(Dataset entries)
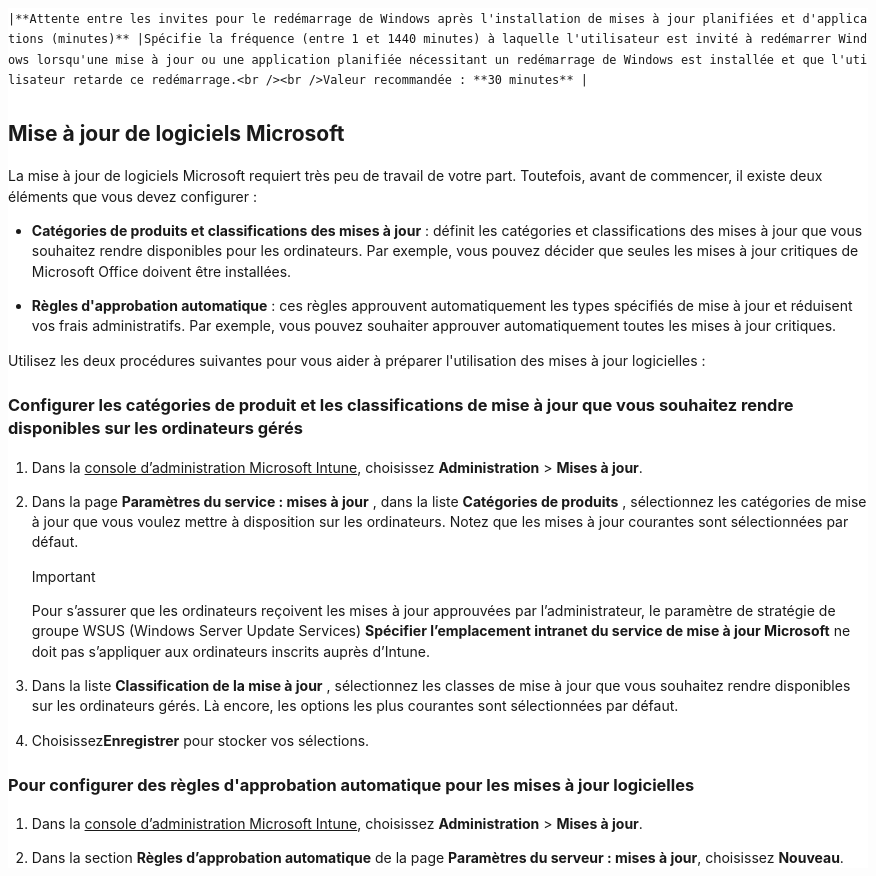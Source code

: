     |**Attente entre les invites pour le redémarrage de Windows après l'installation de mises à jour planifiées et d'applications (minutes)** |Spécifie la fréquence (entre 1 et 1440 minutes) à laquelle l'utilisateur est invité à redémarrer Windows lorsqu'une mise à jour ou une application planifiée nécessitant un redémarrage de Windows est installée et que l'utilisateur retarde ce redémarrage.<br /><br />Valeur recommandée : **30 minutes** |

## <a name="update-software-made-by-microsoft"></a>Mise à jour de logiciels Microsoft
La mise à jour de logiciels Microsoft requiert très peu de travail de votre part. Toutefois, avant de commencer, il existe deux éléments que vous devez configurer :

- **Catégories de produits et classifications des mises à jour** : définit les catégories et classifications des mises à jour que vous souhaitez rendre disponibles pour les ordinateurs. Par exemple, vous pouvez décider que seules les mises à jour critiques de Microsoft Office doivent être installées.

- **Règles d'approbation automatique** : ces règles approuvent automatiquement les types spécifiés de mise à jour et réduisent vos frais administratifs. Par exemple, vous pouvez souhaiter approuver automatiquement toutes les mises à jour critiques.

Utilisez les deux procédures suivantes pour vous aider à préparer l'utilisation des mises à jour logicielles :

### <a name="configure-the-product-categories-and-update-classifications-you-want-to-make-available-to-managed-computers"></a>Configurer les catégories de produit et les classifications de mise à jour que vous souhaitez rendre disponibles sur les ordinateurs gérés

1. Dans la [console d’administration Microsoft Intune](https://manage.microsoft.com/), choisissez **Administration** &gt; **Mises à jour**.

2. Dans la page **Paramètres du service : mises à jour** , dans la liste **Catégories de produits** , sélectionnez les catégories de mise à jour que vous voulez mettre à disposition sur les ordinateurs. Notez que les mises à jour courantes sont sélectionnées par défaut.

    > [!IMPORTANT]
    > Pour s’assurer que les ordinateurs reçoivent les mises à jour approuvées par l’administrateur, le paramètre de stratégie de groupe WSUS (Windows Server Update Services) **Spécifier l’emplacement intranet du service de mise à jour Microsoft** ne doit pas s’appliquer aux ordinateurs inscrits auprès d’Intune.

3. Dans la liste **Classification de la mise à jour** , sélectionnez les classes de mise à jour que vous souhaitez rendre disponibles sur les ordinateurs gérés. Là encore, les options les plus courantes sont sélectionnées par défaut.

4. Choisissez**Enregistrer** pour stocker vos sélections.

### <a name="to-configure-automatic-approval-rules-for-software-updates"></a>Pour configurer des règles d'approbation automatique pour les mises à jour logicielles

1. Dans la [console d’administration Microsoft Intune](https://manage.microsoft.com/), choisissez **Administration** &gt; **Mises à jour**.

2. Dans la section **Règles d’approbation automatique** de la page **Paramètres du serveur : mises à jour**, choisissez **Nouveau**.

▶ _Task item_: For the entries above, transcribe precisely the lines from the one with "3. Dans la liste" through the end, including both.

▶ _Reply to the task_:
3. Dans la liste **Classification de la mise à jour** , sélectionnez les classes de mise à jour que vous souhaitez rendre disponibles sur les ordinateurs gérés. Là encore, les options les plus courantes sont sélectionnées par défaut.

4. Choisissez**Enregistrer** pour stocker vos sélections.

### <a name="to-configure-automatic-approval-rules-for-software-updates"></a>Pour configurer des règles d'approbation automatique pour les mises à jour logicielles

1. Dans la [console d’administration Microsoft Intune](https://manage.microsoft.com/), choisissez **Administration** &gt; **Mises à jour**.

2. Dans la section **Règles d’approbation automatique** de la page **Paramètres du serveur : mises à jour**, choisissez **Nouveau**.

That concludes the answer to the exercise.